In the two asteroid movies, we know the gigantic rocks are coming. Scientists see them hurtling towards us. We develop plans. We train people. We question the training. We set the training to musical montages. Then we execute the plan. Well, in one of them anyway. In the other movie, the plan initially doesn’t work, so we have a contingency plan in which the old and infirm are asked to block the young, healthy, high-powered government officials from the asteroid’s impact. Or maybe those people are shuffled underground and the old and infirm get to absorb the impact however they wish. Either way, Elijah Wood escapes death because he has a motorcycle.
The reality is we’ll be as prepared for an asteroid as the dinosaurs were. The question was often asked how so many Russian cameras were able to capture the meteor during the brief time it flew overhead. The answer was NOT because everyone knew that it would fly over Russia on that specific day at that specific time. Not at all, because each of us is as prepared for an asteroid as we are for a traffic light snapping and falling on us while crossing the street.
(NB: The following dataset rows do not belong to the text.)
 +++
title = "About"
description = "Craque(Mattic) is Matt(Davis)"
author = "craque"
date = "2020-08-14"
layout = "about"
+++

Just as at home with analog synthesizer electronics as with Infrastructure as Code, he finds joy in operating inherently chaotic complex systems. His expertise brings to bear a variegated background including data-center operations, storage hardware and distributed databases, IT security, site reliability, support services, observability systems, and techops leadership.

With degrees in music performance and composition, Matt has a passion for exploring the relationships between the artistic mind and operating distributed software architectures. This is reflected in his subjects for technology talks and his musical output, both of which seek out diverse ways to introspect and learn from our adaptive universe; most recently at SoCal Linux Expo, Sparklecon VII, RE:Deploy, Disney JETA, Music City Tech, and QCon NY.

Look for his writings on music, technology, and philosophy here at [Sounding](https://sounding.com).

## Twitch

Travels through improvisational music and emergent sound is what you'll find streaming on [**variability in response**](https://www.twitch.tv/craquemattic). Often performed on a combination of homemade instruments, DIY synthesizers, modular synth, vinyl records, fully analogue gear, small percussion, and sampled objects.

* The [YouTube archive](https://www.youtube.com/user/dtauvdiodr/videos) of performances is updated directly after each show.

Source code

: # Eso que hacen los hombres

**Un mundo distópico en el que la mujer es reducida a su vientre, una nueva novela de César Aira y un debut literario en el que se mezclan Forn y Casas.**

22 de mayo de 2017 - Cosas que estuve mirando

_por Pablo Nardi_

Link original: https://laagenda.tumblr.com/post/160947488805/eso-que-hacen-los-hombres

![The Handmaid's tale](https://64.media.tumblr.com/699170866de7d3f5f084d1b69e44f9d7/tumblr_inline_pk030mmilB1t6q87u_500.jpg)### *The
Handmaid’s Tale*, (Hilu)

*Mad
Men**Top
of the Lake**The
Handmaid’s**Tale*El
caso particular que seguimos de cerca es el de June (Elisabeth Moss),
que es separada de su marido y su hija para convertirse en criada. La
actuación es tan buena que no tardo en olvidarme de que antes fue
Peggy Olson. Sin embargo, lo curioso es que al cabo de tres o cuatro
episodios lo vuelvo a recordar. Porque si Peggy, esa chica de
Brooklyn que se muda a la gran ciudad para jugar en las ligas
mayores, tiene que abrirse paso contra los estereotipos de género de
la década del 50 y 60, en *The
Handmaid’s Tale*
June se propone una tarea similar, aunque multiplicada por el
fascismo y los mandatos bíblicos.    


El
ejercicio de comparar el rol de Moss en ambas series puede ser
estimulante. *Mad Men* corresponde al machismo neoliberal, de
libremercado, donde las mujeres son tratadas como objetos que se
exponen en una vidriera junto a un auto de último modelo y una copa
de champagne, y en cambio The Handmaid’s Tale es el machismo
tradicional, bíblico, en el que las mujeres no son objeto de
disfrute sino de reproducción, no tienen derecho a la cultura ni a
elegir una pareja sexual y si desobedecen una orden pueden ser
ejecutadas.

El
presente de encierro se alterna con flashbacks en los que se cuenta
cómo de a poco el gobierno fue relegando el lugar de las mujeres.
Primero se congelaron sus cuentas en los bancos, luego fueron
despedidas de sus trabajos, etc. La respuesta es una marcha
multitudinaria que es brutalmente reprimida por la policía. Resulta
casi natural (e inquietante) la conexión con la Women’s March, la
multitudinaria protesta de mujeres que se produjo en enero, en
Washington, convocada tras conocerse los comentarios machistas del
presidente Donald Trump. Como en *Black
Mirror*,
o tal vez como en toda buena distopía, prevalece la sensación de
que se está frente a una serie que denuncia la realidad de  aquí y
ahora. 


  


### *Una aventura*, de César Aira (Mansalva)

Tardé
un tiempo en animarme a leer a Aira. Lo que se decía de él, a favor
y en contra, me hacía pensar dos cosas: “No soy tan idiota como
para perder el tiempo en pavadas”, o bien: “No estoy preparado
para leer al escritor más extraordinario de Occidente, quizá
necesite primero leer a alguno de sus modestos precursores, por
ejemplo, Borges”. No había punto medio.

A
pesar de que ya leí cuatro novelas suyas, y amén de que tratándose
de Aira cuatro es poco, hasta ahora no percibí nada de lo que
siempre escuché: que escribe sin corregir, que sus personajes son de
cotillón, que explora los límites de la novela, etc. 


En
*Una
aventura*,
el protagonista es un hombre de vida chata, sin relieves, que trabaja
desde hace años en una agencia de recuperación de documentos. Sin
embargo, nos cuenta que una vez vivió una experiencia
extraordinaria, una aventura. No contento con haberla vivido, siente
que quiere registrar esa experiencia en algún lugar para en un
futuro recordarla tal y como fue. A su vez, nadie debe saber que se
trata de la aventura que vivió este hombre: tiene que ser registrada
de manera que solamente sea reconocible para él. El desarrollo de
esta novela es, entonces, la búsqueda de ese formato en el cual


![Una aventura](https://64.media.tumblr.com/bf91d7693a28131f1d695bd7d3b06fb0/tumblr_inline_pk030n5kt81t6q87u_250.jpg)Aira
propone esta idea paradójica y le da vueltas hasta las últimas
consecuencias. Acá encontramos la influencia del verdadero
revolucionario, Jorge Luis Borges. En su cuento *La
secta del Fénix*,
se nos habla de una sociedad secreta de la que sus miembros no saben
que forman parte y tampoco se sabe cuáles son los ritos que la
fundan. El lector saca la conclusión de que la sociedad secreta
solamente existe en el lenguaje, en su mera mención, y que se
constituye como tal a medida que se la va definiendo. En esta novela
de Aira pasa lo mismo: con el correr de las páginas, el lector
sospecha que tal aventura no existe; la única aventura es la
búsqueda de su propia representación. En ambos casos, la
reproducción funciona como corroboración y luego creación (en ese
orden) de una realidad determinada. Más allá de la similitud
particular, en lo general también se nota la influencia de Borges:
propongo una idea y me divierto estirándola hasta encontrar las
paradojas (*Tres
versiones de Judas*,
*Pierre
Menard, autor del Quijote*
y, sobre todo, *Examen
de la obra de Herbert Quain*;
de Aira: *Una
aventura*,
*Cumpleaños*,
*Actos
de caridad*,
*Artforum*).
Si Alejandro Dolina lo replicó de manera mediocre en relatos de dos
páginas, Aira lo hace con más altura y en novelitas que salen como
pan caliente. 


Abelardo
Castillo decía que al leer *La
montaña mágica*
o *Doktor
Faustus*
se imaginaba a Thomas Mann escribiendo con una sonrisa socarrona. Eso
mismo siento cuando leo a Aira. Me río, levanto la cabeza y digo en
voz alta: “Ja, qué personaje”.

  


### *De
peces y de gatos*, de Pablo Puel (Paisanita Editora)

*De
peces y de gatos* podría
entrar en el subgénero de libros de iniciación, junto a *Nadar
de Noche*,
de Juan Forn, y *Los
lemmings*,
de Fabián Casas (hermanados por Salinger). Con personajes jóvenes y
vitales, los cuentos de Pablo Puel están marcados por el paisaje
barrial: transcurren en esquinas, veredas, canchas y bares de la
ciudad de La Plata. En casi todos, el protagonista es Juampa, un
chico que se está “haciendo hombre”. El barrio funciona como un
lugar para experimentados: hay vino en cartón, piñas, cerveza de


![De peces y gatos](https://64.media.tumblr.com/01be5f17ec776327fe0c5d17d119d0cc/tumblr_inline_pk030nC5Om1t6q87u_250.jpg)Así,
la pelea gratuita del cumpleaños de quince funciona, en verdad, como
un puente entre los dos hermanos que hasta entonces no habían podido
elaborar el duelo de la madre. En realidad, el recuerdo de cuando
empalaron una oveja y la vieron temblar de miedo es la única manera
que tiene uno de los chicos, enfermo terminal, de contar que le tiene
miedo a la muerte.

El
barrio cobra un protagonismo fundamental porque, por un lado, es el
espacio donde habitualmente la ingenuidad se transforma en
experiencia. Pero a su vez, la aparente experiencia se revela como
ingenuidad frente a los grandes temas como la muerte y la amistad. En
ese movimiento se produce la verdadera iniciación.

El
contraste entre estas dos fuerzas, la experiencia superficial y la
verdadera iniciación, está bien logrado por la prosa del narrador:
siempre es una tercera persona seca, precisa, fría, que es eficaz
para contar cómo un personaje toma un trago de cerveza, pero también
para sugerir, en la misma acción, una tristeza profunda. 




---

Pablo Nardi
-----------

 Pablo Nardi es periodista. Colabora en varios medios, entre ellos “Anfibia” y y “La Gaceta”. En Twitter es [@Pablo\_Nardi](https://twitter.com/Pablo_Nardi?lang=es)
The answer turned out to be because Russia is a horrible place to live. Sadly it was made an even more horrible place to live because nobody knew an asteroid was coming.
If it’s not too much to ask, I would like to know that a giant asteroid is coming. As a short, skinny man with an average education and a pale, freckly complexion who is past his peak physical condition, I assume I would not be among those chosen to hide in the underground government bunkers, but I could at least start digging my own bunker. Or, since I’m past my peak physical condition, pay someone to dig me a bunker. Since money would no longer be worth anything, I’d probably have to find someone with less of an education than I have. All of this would of course take time. So can someone who majored in asteroid identification please start manning the telescopes?